* **EXERCISE**
Everything from the first line of the material to the line containing "(optional) Create your own configurations.", inclusive, must be given again exactly; no pictures, and nothing past that line.

* **GIVEN INFORMATION**

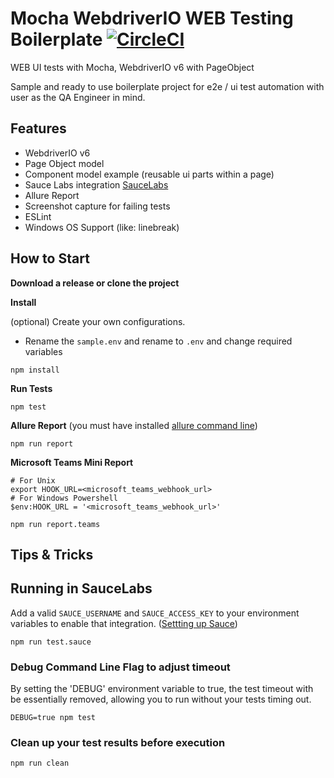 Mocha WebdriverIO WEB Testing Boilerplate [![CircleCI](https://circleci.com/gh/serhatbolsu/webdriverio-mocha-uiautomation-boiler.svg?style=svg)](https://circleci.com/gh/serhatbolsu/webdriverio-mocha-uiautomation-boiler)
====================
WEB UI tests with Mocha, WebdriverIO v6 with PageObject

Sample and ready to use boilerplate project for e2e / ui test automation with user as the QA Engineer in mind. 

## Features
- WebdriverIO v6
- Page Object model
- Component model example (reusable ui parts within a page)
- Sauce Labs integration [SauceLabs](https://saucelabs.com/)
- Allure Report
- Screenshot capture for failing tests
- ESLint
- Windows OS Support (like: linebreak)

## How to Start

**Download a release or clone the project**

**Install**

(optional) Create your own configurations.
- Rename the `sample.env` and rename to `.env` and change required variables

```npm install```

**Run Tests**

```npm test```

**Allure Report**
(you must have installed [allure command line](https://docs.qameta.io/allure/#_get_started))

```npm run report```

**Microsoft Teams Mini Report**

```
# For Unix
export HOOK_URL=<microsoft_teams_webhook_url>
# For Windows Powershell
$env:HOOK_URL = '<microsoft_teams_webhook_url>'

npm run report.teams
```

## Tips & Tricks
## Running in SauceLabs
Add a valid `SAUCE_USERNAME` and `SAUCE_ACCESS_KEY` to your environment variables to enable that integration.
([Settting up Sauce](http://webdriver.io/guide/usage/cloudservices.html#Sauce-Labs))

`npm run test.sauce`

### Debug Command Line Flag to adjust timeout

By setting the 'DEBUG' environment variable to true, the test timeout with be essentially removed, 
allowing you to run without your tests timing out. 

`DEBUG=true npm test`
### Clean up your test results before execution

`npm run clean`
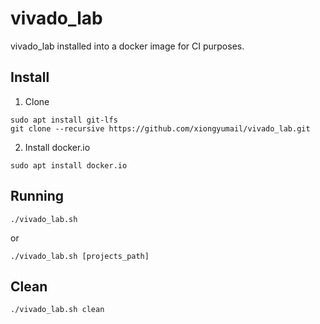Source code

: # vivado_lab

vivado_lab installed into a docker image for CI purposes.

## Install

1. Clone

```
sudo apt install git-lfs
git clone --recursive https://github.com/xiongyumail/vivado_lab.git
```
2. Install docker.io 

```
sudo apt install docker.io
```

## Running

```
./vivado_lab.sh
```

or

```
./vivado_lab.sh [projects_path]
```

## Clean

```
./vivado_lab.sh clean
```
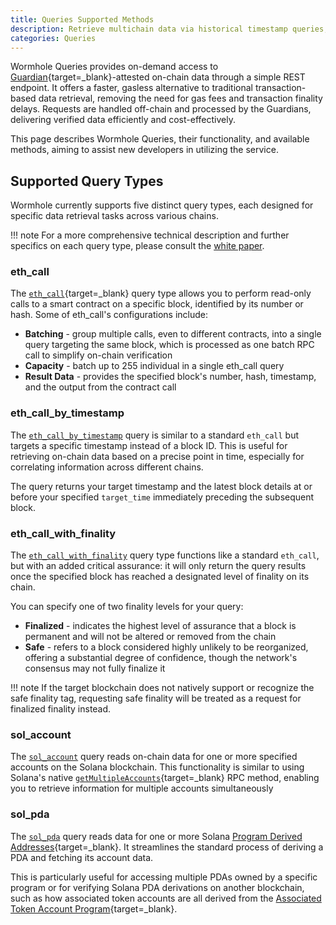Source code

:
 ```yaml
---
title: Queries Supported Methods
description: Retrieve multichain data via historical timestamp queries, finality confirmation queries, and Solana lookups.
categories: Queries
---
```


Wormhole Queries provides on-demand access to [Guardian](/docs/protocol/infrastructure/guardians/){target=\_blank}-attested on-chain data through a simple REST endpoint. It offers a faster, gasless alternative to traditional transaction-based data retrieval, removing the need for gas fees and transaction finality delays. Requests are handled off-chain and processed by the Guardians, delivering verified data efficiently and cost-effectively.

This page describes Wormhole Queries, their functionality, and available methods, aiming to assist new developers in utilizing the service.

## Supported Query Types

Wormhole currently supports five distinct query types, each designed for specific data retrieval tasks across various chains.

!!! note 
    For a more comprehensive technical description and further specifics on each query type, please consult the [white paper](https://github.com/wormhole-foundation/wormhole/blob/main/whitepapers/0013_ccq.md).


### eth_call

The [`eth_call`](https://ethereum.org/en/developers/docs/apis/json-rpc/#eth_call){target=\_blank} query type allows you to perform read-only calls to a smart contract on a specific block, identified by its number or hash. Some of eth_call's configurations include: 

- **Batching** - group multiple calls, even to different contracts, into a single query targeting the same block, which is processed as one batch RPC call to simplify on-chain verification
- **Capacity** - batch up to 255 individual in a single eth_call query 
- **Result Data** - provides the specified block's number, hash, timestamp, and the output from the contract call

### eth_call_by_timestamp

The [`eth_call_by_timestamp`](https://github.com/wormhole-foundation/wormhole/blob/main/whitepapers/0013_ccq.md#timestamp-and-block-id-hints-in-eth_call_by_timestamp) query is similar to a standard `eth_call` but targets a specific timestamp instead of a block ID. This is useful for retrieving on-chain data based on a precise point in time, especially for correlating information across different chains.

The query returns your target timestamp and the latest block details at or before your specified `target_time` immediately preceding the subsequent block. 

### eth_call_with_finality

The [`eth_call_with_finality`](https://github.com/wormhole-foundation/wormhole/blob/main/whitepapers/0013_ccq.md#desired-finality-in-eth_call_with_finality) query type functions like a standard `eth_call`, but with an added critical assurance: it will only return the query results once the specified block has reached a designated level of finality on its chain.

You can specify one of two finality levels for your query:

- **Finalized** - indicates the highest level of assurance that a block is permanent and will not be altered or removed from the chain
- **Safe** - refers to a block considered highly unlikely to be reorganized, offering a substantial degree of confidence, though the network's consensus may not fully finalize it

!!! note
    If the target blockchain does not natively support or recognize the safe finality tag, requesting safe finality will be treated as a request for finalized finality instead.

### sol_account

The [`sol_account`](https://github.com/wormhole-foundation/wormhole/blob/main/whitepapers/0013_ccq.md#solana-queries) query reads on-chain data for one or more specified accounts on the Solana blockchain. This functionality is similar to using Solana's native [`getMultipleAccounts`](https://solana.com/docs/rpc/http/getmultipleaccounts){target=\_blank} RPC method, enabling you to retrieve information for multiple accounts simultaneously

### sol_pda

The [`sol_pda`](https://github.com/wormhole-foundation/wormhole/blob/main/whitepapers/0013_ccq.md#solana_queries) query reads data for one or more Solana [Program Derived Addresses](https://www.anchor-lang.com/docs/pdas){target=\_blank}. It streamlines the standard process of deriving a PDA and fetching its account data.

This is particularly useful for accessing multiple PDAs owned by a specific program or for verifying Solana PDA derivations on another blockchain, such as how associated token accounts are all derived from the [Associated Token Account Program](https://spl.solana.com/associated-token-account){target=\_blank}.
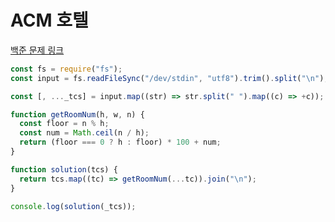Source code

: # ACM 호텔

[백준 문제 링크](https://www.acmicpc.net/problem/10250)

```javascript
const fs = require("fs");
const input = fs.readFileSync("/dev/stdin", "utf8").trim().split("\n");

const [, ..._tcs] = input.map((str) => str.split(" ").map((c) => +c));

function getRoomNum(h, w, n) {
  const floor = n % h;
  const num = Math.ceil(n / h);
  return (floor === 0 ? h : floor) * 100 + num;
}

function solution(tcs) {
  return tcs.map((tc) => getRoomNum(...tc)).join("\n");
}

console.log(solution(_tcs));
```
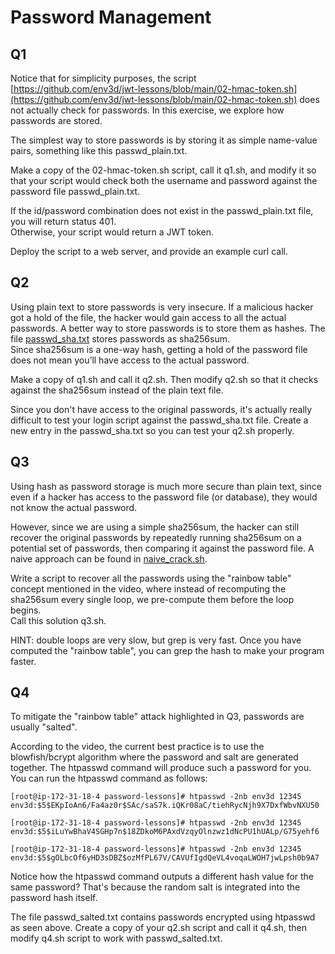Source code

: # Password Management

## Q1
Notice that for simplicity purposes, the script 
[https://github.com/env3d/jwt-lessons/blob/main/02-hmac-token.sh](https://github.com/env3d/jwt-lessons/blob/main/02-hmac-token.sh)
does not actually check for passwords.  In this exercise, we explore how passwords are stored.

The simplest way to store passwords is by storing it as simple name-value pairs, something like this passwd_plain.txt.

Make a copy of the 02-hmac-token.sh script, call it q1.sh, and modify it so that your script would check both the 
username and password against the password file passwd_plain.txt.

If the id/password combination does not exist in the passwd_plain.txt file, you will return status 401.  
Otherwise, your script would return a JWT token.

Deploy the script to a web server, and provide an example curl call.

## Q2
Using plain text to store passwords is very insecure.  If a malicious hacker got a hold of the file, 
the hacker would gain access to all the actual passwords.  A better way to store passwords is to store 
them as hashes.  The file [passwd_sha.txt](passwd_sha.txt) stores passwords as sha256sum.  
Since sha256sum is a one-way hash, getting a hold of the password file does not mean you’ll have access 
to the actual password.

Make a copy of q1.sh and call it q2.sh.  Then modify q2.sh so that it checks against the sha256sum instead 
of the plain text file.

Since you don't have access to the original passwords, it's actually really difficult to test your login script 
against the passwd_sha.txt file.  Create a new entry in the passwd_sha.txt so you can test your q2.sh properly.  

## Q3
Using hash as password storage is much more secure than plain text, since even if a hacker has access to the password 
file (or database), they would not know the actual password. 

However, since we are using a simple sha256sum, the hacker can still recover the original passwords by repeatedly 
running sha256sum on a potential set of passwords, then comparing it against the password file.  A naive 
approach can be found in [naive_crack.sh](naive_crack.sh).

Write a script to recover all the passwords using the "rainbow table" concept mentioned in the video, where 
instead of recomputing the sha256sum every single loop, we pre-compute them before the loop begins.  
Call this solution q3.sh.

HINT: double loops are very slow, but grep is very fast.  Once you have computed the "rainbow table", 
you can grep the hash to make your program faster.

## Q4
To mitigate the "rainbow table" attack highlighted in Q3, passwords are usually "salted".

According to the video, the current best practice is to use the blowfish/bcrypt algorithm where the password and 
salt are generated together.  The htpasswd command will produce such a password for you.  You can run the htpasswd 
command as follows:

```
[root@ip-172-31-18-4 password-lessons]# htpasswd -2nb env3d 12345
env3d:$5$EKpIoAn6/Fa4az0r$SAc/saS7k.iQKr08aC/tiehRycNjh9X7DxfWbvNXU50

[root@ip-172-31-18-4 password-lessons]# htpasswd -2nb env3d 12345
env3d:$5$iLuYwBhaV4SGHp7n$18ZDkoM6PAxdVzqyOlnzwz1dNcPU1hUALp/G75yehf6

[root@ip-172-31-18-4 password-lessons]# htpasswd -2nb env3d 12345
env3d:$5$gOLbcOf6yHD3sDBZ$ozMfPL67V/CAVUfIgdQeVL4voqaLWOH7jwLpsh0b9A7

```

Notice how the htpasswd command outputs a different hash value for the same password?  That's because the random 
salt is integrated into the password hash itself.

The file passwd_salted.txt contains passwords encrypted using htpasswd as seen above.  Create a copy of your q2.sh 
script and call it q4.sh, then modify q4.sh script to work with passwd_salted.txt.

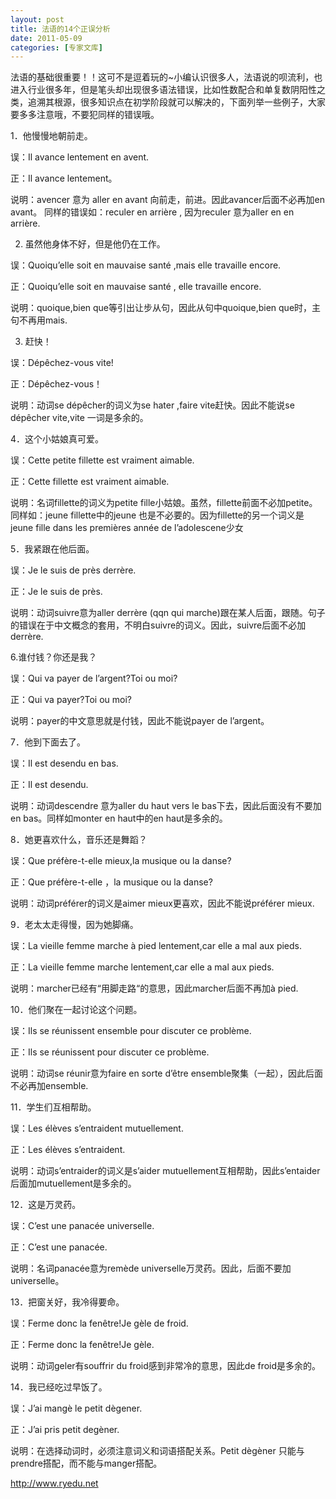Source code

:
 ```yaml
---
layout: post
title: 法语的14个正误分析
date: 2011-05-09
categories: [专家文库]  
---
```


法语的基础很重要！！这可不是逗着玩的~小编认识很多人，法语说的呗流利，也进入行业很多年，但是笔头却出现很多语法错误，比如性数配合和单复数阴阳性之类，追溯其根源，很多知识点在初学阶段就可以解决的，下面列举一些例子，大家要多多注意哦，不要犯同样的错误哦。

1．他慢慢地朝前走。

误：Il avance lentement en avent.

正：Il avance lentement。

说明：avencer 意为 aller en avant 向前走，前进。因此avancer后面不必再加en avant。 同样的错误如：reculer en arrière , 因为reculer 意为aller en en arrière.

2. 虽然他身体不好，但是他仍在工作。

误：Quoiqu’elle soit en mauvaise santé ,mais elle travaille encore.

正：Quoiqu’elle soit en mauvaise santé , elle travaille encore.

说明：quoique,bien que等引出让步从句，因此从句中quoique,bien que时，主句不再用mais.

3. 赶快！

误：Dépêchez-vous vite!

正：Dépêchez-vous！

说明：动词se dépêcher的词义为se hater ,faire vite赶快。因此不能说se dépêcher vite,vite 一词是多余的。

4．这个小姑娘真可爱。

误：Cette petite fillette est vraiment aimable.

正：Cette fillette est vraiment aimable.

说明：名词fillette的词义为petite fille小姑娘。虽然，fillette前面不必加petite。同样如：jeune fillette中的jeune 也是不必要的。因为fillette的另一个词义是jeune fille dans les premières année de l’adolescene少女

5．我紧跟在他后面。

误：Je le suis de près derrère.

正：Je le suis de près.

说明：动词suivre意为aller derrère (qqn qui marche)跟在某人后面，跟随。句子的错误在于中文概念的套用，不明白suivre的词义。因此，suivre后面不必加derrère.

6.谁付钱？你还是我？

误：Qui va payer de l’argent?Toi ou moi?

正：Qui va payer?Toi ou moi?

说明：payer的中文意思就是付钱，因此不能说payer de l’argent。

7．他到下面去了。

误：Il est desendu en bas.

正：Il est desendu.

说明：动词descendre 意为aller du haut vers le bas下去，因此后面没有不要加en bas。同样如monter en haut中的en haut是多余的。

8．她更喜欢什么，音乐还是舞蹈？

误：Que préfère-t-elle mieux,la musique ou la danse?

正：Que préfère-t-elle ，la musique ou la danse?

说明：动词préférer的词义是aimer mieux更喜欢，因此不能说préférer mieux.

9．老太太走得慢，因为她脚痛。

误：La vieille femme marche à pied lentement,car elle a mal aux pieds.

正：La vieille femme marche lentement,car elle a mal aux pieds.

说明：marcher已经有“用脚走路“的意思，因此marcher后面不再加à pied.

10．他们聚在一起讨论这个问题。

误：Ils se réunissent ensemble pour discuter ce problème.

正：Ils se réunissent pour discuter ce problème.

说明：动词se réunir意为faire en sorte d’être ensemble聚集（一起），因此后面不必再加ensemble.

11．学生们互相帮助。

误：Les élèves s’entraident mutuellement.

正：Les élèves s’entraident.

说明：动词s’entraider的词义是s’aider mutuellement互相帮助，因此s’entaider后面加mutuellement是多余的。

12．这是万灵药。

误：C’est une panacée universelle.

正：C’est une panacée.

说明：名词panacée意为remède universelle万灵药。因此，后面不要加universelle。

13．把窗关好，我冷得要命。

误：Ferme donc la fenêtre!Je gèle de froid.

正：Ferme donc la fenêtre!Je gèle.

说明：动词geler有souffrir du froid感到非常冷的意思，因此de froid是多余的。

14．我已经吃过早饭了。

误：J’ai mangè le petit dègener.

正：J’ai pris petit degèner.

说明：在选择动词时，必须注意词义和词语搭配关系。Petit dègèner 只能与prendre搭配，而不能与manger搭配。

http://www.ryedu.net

* **ANSWER FOR THE TASK**
 Mocha WebdriverIO WEB Testing Boilerplate [![CircleCI](https://circleci.com/gh/serhatbolsu/webdriverio-mocha-uiautomation-boiler.svg?style=svg)](https://circleci.com/gh/serhatbolsu/webdriverio-mocha-uiautomation-boiler)
====================
WEB UI tests with Mocha, WebdriverIO v6 with PageObject

Sample and ready to use boilerplate project for e2e / ui test automation with user as the QA Engineer in mind. 

## Features
- WebdriverIO v6
- Page Object model
- Component model example (reusable ui parts within a page)
- Sauce Labs integration [SauceLabs](https://saucelabs.com/)
- Allure Report
- Screenshot capture for failing tests
- ESLint
- Windows OS Support (like: linebreak)

## How to Start

**Download a release or clone the project**

**Install**

(optional) Create your own configurations.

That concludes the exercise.